A top Bank of England policymaker told MPs on Tuesday he was open to the possibility of the central bank buying more government bonds but existing stimulus was likely to become more effective at boosting growth.
"I remain open to doing more QE (quantitative easing) depending on the outlook for demand and inflation," Paul Tucker, a deputy governor, said in a report to MPs.
Tucker was among six bank policymakers who voted against renewed purchases of government bonds earlier this month.

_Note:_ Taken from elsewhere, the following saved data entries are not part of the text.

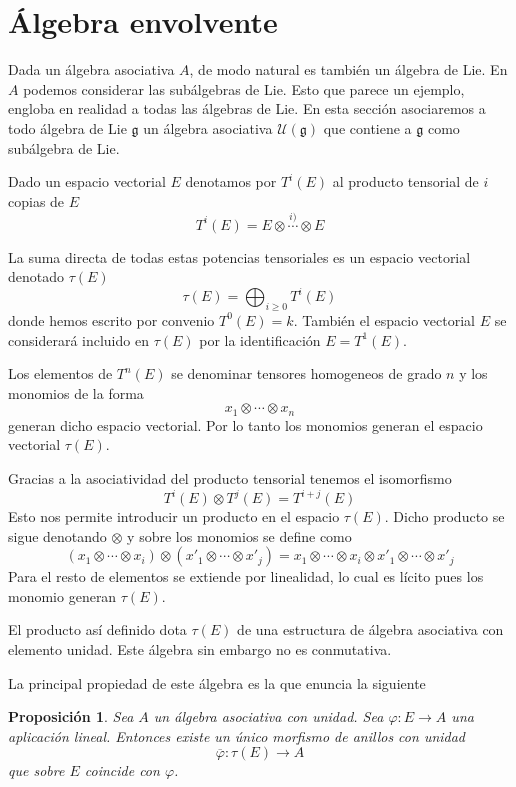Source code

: \documentclass[a4paper,draft,12pt]{article}
\newtheorem{propo}[teo]{Proposición}%
\newcommand{\uni}{\mathcal{U}}%
\newcommand{\lto}{\longrightarrow}%
\begin{document}
\section{Álgebra envolvente}

Dada un álgebra asociativa $A$, de modo natural es también un álgebra de Lie.  En $A$ podemos considerar las subálgebras de Lie.  Esto que parece un ejemplo, engloba en realidad a todas las álgebras de Lie.  En esta sección asociaremos a todo álgebra de Lie $\mathfrak{g}$ un álgebra asociativa $\uni(\mathfrak{g})$ que contiene a $\mathfrak{g}$ como subálgebra de Lie.

\bigskip

Dado un espacio vectorial $E$ denotamos por $T^i(E)$ al producto tensorial de $i$ copias de $E$
$$
T^i(E)= E \otimes \stackrel{i)}{\cdots}\otimes E
$$

La suma directa de todas estas potencias tensoriales es un espacio vectorial denotado $\tau(E)$
$$
\tau(E) = \bigoplus_{i \geq 0} T^i (E)
$$
donde hemos escrito por convenio $T^0(E)=k$.  También el espacio vectorial $E$ se considerará incluido en $\tau(E)$ por la identificación $E= T^1(E)$.

Los elementos de $T^n(E)$ se denominar tensores homogeneos de grado $n$ y los monomios de la forma
$$
x_1 \otimes \cdots \otimes x_n
$$
generan dicho espacio vectorial.  Por lo tanto los monomios generan el espacio vectorial $\tau(E)$.

Gracias a la asociatividad del producto tensorial tenemos el isomorfismo
$$
T^i(E)  \otimes T^j(E)= T^{i+j}(E)
$$
Esto nos permite introducir un producto en el espacio $\tau(E)$.  Dicho producto se sigue denotando $\otimes$ y sobre los monomios se define como
$$
(x_1\otimes \cdots\otimes x_i) \otimes (x'_1 \otimes \cdots \otimes x'_j)= x_1 \otimes \cdots \otimes x_i \otimes x'_1 \otimes \cdots \otimes x'_j
$$
Para el resto de elementos se extiende por linealidad, lo cual es lícito pues los monomio generan $\tau(E)$.

El producto así definido dota $\tau(E)$ de una estructura de álgebra asociativa con elemento unidad.  Este álgebra sin embargo no es conmutativa.

La principal propiedad de este álgebra es la que enuncia la siguiente

\begin{propo}

Sea $A$ un álgebra asociativa con unidad.  Sea $\varphi:E \rightarrow A$ una aplicación lineal.  Entonces existe un único morfismo de anillos con unidad
$$
\overline{\varphi}: \tau(E) \lto A
$$
que sobre $E$ coincide con $\varphi$.

\end{propo}
\end{document}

The bank's governor, Mervyn King, surprised markets by joining two other officials to back more QE, raising expectations that the bank would eventually carry out more stimulus.
In an annual report, Tucker said the effectiveness of the Bank's bond-buying programme had been hurt by the concerns about the global economy during 2012 and about the prospects for recovery.
"I would also judge that the existing degree of monetary easing from QE is likely to gain more traction on spending than it had last autumn, given reduced tail risks from the international environment," Tucker said in the report.
The bank's other deputy governor, Charles Bean, said in a separate report to MPs that he expected the British economy to improve gradually, helped by an improvement in financial markets.
"At present, my expectation is that growth will gradually strengthen this year and next on the back of that, a further easing in credit conditions, and an improvement in the global environment. But downside risks remain, especially in the euro area," Bean said.